Alexander ficou constrangido. Gostava de Diana, e se
sentia mal só de imaginar que podia perder o centro de
tratamento que suas crianças tanto necessitavam. Mas não
havia nada que pudesse fazer, além de comparecer à
reunião na quarta-feira e responder às questões que lhe
seriam feitas. Se o centro dependesse da possibilidade de
seu relacionamento com Diana...
Não podia crer naquilo, esperava que não fosse
verdade, porque as crianças não podiam ficar sem aquele
centro. Mas agora era tarde. Tornou-se tarde no momento
que conheceu Jamila Ferguson.
Em seu consultório no hospital, Alexander recebeu
uma mensagem importante de Paula.

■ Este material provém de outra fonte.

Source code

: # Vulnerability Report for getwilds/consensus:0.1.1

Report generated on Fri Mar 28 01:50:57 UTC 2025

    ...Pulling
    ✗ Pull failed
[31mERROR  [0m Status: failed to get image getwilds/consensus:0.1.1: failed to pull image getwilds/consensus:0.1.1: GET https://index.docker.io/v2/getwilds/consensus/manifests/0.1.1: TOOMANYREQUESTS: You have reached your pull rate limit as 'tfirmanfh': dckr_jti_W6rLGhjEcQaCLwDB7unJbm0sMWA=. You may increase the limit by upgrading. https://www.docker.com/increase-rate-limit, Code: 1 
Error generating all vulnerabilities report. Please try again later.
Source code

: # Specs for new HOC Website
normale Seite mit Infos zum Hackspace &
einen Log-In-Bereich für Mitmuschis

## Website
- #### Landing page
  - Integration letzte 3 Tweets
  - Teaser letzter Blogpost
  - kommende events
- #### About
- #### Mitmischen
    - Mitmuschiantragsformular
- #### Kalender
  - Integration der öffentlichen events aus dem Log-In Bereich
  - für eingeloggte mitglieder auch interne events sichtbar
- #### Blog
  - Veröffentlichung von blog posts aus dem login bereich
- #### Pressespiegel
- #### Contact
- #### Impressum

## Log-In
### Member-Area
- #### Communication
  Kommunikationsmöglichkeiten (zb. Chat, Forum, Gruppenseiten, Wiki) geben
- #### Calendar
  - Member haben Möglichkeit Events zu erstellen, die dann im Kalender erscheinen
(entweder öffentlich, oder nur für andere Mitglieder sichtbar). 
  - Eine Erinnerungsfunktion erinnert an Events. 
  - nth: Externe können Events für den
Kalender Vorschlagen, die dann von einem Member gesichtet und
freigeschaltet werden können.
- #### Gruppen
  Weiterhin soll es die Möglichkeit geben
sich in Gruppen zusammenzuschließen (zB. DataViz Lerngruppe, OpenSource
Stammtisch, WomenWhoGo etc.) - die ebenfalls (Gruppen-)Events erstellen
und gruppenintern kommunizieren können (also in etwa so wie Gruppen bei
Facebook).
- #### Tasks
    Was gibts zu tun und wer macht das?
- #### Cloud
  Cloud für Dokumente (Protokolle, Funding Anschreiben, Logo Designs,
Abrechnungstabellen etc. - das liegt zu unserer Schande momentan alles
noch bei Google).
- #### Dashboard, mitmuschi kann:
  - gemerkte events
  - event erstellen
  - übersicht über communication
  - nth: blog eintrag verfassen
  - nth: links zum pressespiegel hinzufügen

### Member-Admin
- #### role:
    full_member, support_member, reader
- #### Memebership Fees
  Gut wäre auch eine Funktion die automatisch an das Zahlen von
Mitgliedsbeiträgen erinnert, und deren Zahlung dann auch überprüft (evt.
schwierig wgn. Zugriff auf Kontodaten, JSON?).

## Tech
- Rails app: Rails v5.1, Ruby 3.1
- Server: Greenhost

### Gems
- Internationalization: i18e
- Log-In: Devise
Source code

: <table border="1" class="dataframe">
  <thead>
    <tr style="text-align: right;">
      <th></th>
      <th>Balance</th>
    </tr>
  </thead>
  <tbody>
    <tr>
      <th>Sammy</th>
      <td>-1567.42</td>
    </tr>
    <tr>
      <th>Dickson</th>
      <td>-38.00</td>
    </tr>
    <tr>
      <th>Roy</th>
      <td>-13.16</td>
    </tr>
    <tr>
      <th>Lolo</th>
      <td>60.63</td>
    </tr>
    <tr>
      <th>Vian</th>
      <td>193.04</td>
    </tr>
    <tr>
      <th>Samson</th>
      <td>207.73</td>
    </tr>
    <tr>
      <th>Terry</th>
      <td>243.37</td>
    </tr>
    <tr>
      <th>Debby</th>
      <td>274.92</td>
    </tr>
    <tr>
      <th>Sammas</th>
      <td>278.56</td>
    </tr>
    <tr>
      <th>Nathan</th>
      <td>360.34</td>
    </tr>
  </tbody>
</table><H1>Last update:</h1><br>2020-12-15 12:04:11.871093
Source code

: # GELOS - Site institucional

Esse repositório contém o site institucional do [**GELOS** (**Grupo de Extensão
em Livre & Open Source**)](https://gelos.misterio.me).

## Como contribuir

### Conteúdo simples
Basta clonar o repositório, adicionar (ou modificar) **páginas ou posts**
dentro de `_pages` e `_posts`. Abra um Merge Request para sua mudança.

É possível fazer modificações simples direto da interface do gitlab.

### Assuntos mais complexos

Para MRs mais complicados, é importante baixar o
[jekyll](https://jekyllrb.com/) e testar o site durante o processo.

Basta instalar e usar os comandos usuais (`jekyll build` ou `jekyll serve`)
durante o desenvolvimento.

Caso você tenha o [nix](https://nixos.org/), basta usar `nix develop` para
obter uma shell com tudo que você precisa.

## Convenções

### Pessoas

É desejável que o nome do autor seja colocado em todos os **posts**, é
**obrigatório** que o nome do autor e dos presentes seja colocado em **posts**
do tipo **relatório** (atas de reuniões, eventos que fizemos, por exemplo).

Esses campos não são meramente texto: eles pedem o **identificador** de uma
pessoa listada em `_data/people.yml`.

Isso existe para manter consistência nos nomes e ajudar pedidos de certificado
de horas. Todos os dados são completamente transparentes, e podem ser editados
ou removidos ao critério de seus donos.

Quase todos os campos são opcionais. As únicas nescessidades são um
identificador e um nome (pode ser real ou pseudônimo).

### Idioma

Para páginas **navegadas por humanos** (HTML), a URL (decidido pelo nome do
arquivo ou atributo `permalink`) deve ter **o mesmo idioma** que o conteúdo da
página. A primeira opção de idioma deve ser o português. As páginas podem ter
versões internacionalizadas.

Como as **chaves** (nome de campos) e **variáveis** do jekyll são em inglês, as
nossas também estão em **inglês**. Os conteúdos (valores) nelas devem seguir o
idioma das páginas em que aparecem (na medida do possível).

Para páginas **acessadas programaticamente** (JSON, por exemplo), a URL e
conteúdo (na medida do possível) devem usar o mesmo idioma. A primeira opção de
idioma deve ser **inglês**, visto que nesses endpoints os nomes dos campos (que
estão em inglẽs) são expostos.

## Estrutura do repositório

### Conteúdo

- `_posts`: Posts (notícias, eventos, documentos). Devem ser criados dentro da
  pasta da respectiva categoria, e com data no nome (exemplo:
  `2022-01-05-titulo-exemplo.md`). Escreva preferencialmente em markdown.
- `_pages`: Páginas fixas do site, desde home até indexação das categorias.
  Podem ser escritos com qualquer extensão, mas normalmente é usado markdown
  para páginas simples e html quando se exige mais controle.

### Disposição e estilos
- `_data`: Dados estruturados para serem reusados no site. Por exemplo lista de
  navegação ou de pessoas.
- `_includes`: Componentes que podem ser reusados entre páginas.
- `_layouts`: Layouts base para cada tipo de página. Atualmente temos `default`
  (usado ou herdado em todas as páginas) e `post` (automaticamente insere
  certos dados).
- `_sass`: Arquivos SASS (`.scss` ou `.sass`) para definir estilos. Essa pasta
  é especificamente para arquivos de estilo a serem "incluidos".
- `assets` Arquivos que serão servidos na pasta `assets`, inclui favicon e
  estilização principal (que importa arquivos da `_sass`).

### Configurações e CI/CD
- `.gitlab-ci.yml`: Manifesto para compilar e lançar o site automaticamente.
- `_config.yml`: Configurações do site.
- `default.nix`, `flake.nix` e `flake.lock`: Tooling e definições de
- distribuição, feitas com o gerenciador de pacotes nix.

Esperou um minuto
antes de discar número de sua irmã.
— Alex, até que enfim! — disse ela, em um tom de voz
que lembrava sua mãe.
— Queria falar comigo?
— Sim. Venha jantar conosco hoje. Precisamos
conversar. Ele consultou a agenda.
— Não posso. Tenho uma reunião marcada.
— Você está saindo com ela, não está?
— Como assim? Ela quem?
— Aquela mulher que você trouxe aqui. Sua artista.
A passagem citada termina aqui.